### [Exercise goal]
Repeat only these lines, exactly: the first line of the data, the line containing "of an invocation", and every line between them. Pictures stay out.
----
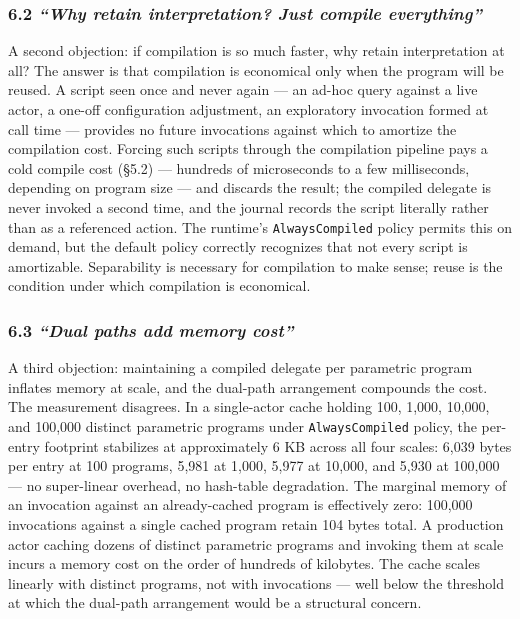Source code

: \documentclass[
]{article}
\let\origtexttt\texttt%
\renewcommand{\texttt}[1]{\origtexttt{\seqsplit{#1}}}%
\let\texttt\origtexttt%
\begin{document}
\subsubsection{\texorpdfstring{6.2 \emph{``Why retain interpretation?
Just compile
everything''}}{6.2 ``Why retain interpretation? Just compile everything''}}\label{why-retain-interpretation-just-compile-everything}

A second objection: if compilation is so much faster, why retain
interpretation at all? The answer is that compilation is economical only
when the program will be reused. A script seen once and never again ---
an ad-hoc query against a live actor, a one-off configuration
adjustment, an exploratory invocation formed at call time --- provides
no future invocations against which to amortize the compilation cost.
Forcing such scripts through the compilation pipeline pays a cold
compile cost (§5.2) --- hundreds of microseconds to a few milliseconds,
depending on program size --- and discards the result; the compiled
delegate is never invoked a second time, and the journal records the
script literally rather than as a referenced action. The runtime's
\texttt{AlwaysCompiled} policy permits this on demand, but the default
policy correctly recognizes that not every script is amortizable.
Separability is necessary for compilation to make sense; reuse is the
condition under which compilation is economical.

\subsubsection{\texorpdfstring{6.3 \emph{``Dual paths add memory
cost''}}{6.3 ``Dual paths add memory cost''}}\label{dual-paths-add-memory-cost}

A third objection: maintaining a compiled delegate per parametric
program inflates memory at scale, and the dual-path arrangement
compounds the cost. The measurement disagrees. In a single-actor cache
holding 100, 1,000, 10,000, and 100,000 distinct parametric programs
under \texttt{AlwaysCompiled} policy, the per-entry footprint stabilizes
at approximately 6 KB across all four scales: 6,039 bytes per entry at
100 programs, 5,981 at 1,000, 5,977 at 10,000, and 5,930 at 100,000 ---
no super-linear overhead, no hash-table degradation. The marginal memory
of an invocation against an already-cached program is effectively zero:
100,000 invocations against a single cached program retain 104 bytes
total. A production actor caching dozens of distinct parametric programs
and invoking them at scale incurs a memory cost on the order of hundreds
of kilobytes. The cache scales linearly with distinct programs, not with
invocations --- well below the threshold at which the dual-path
arrangement would be a structural concern.
\end{document}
----
### [Your response]
Source code

: \documentclass[
]{article}
\let\origtexttt\texttt%
\renewcommand{\texttt}[1]{\origtexttt{\seqsplit{#1}}}%
\let\texttt\origtexttt%
\begin{document}
\subsubsection{\texorpdfstring{6.2 \emph{``Why retain interpretation?
Just compile
everything''}}{6.2 ``Why retain interpretation? Just compile everything''}}\label{why-retain-interpretation-just-compile-everything}

A second objection: if compilation is so much faster, why retain
interpretation at all? The answer is that compilation is economical only
when the program will be reused. A script seen once and never again ---
an ad-hoc query against a live actor, a one-off configuration
adjustment, an exploratory invocation formed at call time --- provides
no future invocations against which to amortize the compilation cost.
Forcing such scripts through the compilation pipeline pays a cold
compile cost (§5.2) --- hundreds of microseconds to a few milliseconds,
depending on program size --- and discards the result; the compiled
delegate is never invoked a second time, and the journal records the
script literally rather than as a referenced action. The runtime's
\texttt{AlwaysCompiled} policy permits this on demand, but the default
policy correctly recognizes that not every script is amortizable.
Separability is necessary for compilation to make sense; reuse is the
condition under which compilation is economical.

\subsubsection{\texorpdfstring{6.3 \emph{``Dual paths add memory
cost''}}{6.3 ``Dual paths add memory cost''}}\label{dual-paths-add-memory-cost}

A third objection: maintaining a compiled delegate per parametric
program inflates memory at scale, and the dual-path arrangement
compounds the cost. The measurement disagrees. In a single-actor cache
holding 100, 1,000, 10,000, and 100,000 distinct parametric programs
under \texttt{AlwaysCompiled} policy, the per-entry footprint stabilizes
at approximately 6 KB across all four scales: 6,039 bytes per entry at
100 programs, 5,981 at 1,000, 5,977 at 10,000, and 5,930 at 100,000 ---
no super-linear overhead, no hash-table degradation. The marginal memory
of an invocation against an already-cached program is effectively zero:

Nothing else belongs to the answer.